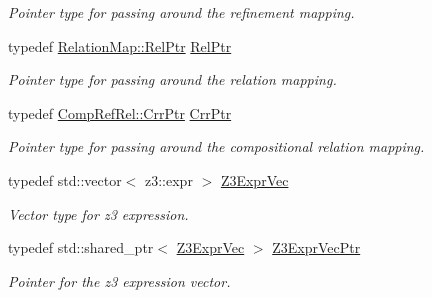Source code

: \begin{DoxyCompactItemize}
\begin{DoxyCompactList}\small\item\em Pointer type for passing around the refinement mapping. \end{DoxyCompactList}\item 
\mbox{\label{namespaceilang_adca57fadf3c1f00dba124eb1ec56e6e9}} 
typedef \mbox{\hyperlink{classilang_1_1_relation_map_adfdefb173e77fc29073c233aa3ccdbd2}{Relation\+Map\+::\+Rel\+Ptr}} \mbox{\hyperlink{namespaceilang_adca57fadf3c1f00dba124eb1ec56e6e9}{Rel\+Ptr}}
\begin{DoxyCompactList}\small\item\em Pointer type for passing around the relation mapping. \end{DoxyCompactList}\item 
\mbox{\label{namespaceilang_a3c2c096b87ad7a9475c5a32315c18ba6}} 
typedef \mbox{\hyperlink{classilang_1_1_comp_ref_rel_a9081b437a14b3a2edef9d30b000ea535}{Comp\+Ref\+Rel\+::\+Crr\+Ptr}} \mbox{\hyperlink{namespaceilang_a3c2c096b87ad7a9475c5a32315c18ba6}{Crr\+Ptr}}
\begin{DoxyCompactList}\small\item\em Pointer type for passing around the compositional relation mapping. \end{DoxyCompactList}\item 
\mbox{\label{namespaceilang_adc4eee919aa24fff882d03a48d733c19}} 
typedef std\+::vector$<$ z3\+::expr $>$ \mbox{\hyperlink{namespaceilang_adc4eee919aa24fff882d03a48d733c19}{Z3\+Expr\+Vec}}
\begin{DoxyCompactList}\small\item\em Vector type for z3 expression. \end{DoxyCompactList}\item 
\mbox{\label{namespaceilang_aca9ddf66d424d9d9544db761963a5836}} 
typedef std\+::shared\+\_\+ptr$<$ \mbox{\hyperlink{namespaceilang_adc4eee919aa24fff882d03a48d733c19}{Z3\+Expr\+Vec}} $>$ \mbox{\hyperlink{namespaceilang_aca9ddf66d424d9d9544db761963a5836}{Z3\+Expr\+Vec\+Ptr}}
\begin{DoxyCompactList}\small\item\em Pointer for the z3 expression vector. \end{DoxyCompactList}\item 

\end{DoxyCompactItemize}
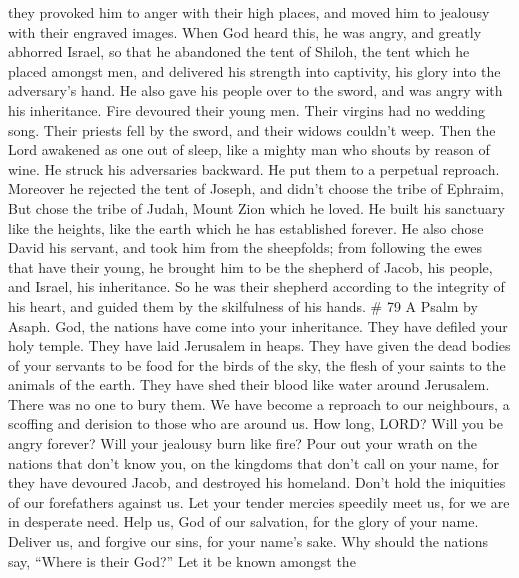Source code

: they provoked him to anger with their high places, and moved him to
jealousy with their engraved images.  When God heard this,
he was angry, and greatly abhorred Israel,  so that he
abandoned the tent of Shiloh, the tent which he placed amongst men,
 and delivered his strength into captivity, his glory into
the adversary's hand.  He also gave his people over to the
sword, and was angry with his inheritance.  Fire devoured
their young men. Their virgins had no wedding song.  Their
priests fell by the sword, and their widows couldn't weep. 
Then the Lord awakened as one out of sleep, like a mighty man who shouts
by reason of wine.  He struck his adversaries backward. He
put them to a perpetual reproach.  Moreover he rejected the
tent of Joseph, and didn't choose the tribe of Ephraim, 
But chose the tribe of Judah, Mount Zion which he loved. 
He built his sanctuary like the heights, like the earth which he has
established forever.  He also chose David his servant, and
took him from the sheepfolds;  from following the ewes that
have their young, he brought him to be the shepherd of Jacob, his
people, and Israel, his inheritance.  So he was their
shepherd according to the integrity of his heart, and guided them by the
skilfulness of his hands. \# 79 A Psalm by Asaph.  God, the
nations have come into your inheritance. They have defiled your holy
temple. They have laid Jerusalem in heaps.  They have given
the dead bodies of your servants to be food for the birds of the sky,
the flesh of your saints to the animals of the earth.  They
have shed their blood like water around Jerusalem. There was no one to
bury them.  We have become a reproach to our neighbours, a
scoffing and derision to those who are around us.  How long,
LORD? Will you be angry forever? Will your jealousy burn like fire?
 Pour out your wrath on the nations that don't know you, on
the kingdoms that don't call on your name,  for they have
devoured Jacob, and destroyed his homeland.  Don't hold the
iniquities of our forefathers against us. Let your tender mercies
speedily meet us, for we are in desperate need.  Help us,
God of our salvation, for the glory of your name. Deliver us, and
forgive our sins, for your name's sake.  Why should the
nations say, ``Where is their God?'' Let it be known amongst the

+ + +

# Assignment:
Retype all entries above verbatim; no pictures belong in the copy.

# Answer section:
Source code

: \begin{DoxyCompactItemize}
\begin{DoxyCompactList}\small\item\em Pointer type for passing around the refinement mapping. \end{DoxyCompactList}\item 
\mbox{\label{namespaceilang_adca57fadf3c1f00dba124eb1ec56e6e9}} 
typedef \mbox{\hyperlink{classilang_1_1_relation_map_adfdefb173e77fc29073c233aa3ccdbd2}{Relation\+Map\+::\+Rel\+Ptr}} \mbox{\hyperlink{namespaceilang_adca57fadf3c1f00dba124eb1ec56e6e9}{Rel\+Ptr}}
\begin{DoxyCompactList}\small\item\em Pointer type for passing around the relation mapping. \end{DoxyCompactList}\item 
\mbox{\label{namespaceilang_a3c2c096b87ad7a9475c5a32315c18ba6}} 
typedef \mbox{\hyperlink{classilang_1_1_comp_ref_rel_a9081b437a14b3a2edef9d30b000ea535}{Comp\+Ref\+Rel\+::\+Crr\+Ptr}} \mbox{\hyperlink{namespaceilang_a3c2c096b87ad7a9475c5a32315c18ba6}{Crr\+Ptr}}
\begin{DoxyCompactList}\small\item\em Pointer type for passing around the compositional relation mapping. \end{DoxyCompactList}\item 
\mbox{\label{namespaceilang_adc4eee919aa24fff882d03a48d733c19}} 
typedef std\+::vector$<$ z3\+::expr $>$ \mbox{\hyperlink{namespaceilang_adc4eee919aa24fff882d03a48d733c19}{Z3\+Expr\+Vec}}
\begin{DoxyCompactList}\small\item\em Vector type for z3 expression. \end{DoxyCompactList}\item 
\mbox{\label{namespaceilang_aca9ddf66d424d9d9544db761963a5836}} 
typedef std\+::shared\+\_\+ptr$<$ \mbox{\hyperlink{namespaceilang_adc4eee919aa24fff882d03a48d733c19}{Z3\+Expr\+Vec}} $>$ \mbox{\hyperlink{namespaceilang_aca9ddf66d424d9d9544db761963a5836}{Z3\+Expr\+Vec\+Ptr}}
\begin{DoxyCompactList}\small\item\em Pointer for the z3 expression vector. \end{DoxyCompactList}\item 

\end{DoxyCompactItemize}
Source code

: they provoked him to anger with their high places, and moved him to
jealousy with their engraved images.  When God heard this,
he was angry, and greatly abhorred Israel,  so that he
abandoned the tent of Shiloh, the tent which he placed amongst men,
 and delivered his strength into captivity, his glory into
the adversary's hand.  He also gave his people over to the
sword, and was angry with his inheritance.  Fire devoured
their young men. Their virgins had no wedding song.  Their
priests fell by the sword, and their widows couldn't weep. 
Then the Lord awakened as one out of sleep, like a mighty man who shouts
by reason of wine.  He struck his adversaries backward. He
put them to a perpetual reproach.  Moreover he rejected the
tent of Joseph, and didn't choose the tribe of Ephraim, 
But chose the tribe of Judah, Mount Zion which he loved. 
He built his sanctuary like the heights, like the earth which he has
established forever.  He also chose David his servant, and
took him from the sheepfolds;  from following the ewes that
have their young, he brought him to be the shepherd of Jacob, his
people, and Israel, his inheritance.  So he was their
shepherd according to the integrity of his heart, and guided them by the
skilfulness of his hands. \# 79 A Psalm by Asaph.  God, the
nations have come into your inheritance. They have defiled your holy
temple. They have laid Jerusalem in heaps.  They have given
the dead bodies of your servants to be food for the birds of the sky,
the flesh of your saints to the animals of the earth.  They
have shed their blood like water around Jerusalem. There was no one to
bury them.  We have become a reproach to our neighbours, a
scoffing and derision to those who are around us.  How long,
LORD? Will you be angry forever? Will your jealousy burn like fire?
 Pour out your wrath on the nations that don't know you, on
the kingdoms that don't call on your name,  for they have
devoured Jacob, and destroyed his homeland.  Don't hold the
iniquities of our forefathers against us. Let your tender mercies
speedily meet us, for we are in desperate need.  Help us,
God of our salvation, for the glory of your name. Deliver us, and
forgive our sins, for your name's sake.  Why should the
nations say, ``Where is their God?'' Let it be known amongst the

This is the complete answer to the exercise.